- WHAT YOU WILL DO:
You are asked to repeat the listing word for word and to leave out its pictures.

- RECORD SET:
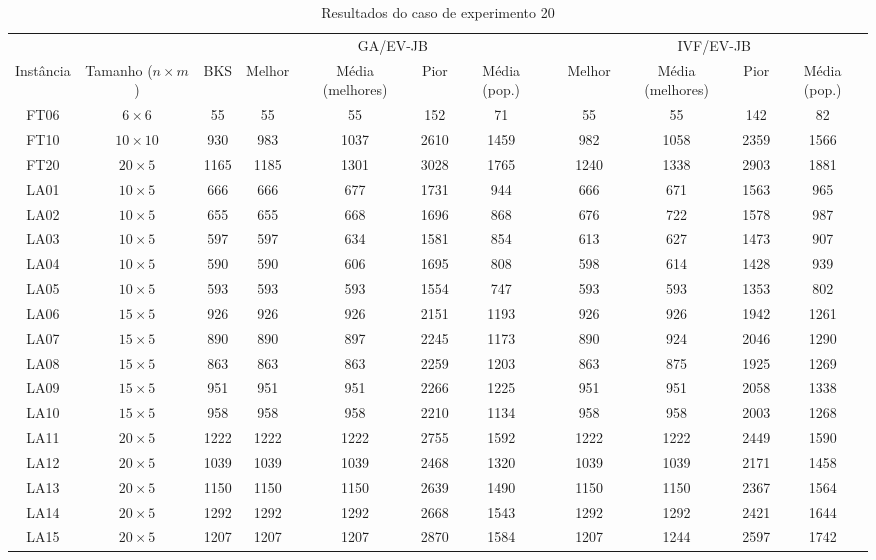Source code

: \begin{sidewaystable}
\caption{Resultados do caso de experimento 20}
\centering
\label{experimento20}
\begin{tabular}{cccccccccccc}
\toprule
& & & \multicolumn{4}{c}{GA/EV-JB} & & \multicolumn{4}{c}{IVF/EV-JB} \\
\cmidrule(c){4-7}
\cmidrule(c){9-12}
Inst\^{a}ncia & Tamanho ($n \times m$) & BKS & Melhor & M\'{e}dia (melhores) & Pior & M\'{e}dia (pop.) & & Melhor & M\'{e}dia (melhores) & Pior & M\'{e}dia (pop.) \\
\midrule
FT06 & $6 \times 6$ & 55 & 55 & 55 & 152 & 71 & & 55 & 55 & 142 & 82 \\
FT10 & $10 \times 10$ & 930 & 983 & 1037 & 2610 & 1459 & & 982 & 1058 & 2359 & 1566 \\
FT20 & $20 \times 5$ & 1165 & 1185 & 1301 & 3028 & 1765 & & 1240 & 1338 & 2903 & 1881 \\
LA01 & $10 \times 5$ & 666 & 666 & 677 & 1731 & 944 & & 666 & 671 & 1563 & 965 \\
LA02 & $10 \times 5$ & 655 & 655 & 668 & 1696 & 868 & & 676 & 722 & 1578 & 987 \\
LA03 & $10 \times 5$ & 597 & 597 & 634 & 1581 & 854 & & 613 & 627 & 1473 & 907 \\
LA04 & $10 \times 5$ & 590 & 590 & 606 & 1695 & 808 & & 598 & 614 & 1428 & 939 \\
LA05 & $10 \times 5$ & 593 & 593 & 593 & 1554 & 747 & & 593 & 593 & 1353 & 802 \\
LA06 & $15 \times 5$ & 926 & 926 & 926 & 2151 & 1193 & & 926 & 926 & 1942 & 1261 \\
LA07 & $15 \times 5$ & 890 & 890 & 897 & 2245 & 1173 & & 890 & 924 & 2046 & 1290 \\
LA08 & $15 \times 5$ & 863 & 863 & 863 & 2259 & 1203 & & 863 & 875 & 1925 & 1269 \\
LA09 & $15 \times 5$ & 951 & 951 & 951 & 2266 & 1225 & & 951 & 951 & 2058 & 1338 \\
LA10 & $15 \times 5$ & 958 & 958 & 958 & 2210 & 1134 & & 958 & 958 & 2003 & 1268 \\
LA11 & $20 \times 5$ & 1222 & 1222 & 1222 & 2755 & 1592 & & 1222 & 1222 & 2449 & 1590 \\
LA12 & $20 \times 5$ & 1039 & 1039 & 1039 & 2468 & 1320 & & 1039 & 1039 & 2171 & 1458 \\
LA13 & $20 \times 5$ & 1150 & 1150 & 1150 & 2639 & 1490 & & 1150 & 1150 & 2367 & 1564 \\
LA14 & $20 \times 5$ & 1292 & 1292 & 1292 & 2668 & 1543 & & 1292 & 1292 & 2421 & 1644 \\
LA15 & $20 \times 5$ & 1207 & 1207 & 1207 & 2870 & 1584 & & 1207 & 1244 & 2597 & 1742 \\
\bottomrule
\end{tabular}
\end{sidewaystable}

- EXERCISE OUTPUT:
Source code

: \begin{sidewaystable}
\caption{Resultados do caso de experimento 20}
\centering
\label{experimento20}
\begin{tabular}{cccccccccccc}
\toprule
& & & \multicolumn{4}{c}{GA/EV-JB} & & \multicolumn{4}{c}{IVF/EV-JB} \\
\cmidrule(c){4-7}
\cmidrule(c){9-12}
Inst\^{a}ncia & Tamanho ($n \times m$) & BKS & Melhor & M\'{e}dia (melhores) & Pior & M\'{e}dia (pop.) & & Melhor & M\'{e}dia (melhores) & Pior & M\'{e}dia (pop.) \\
\midrule
FT06 & $6 \times 6$ & 55 & 55 & 55 & 152 & 71 & & 55 & 55 & 142 & 82 \\
FT10 & $10 \times 10$ & 930 & 983 & 1037 & 2610 & 1459 & & 982 & 1058 & 2359 & 1566 \\
FT20 & $20 \times 5$ & 1165 & 1185 & 1301 & 3028 & 1765 & & 1240 & 1338 & 2903 & 1881 \\
LA01 & $10 \times 5$ & 666 & 666 & 677 & 1731 & 944 & & 666 & 671 & 1563 & 965 \\
LA02 & $10 \times 5$ & 655 & 655 & 668 & 1696 & 868 & & 676 & 722 & 1578 & 987 \\
LA03 & $10 \times 5$ & 597 & 597 & 634 & 1581 & 854 & & 613 & 627 & 1473 & 907 \\
LA04 & $10 \times 5$ & 590 & 590 & 606 & 1695 & 808 & & 598 & 614 & 1428 & 939 \\
LA05 & $10 \times 5$ & 593 & 593 & 593 & 1554 & 747 & & 593 & 593 & 1353 & 802 \\
LA06 & $15 \times 5$ & 926 & 926 & 926 & 2151 & 1193 & & 926 & 926 & 1942 & 1261 \\
LA07 & $15 \times 5$ & 890 & 890 & 897 & 2245 & 1173 & & 890 & 924 & 2046 & 1290 \\
LA08 & $15 \times 5$ & 863 & 863 & 863 & 2259 & 1203 & & 863 & 875 & 1925 & 1269 \\
LA09 & $15 \times 5$ & 951 & 951 & 951 & 2266 & 1225 & & 951 & 951 & 2058 & 1338 \\
LA10 & $15 \times 5$ & 958 & 958 & 958 & 2210 & 1134 & & 958 & 958 & 2003 & 1268 \\
LA11 & $20 \times 5$ & 1222 & 1222 & 1222 & 2755 & 1592 & & 1222 & 1222 & 2449 & 1590 \\
LA12 & $20 \times 5$ & 1039 & 1039 & 1039 & 2468 & 1320 & & 1039 & 1039 & 2171 & 1458 \\
LA13 & $20 \times 5$ & 1150 & 1150 & 1150 & 2639 & 1490 & & 1150 & 1150 & 2367 & 1564 \\
LA14 & $20 \times 5$ & 1292 & 1292 & 1292 & 2668 & 1543 & & 1292 & 1292 & 2421 & 1644 \\
LA15 & $20 \times 5$ & 1207 & 1207 & 1207 & 2870 & 1584 & & 1207 & 1244 & 2597 & 1742 \\
\bottomrule
\end{tabular}
\end{sidewaystable}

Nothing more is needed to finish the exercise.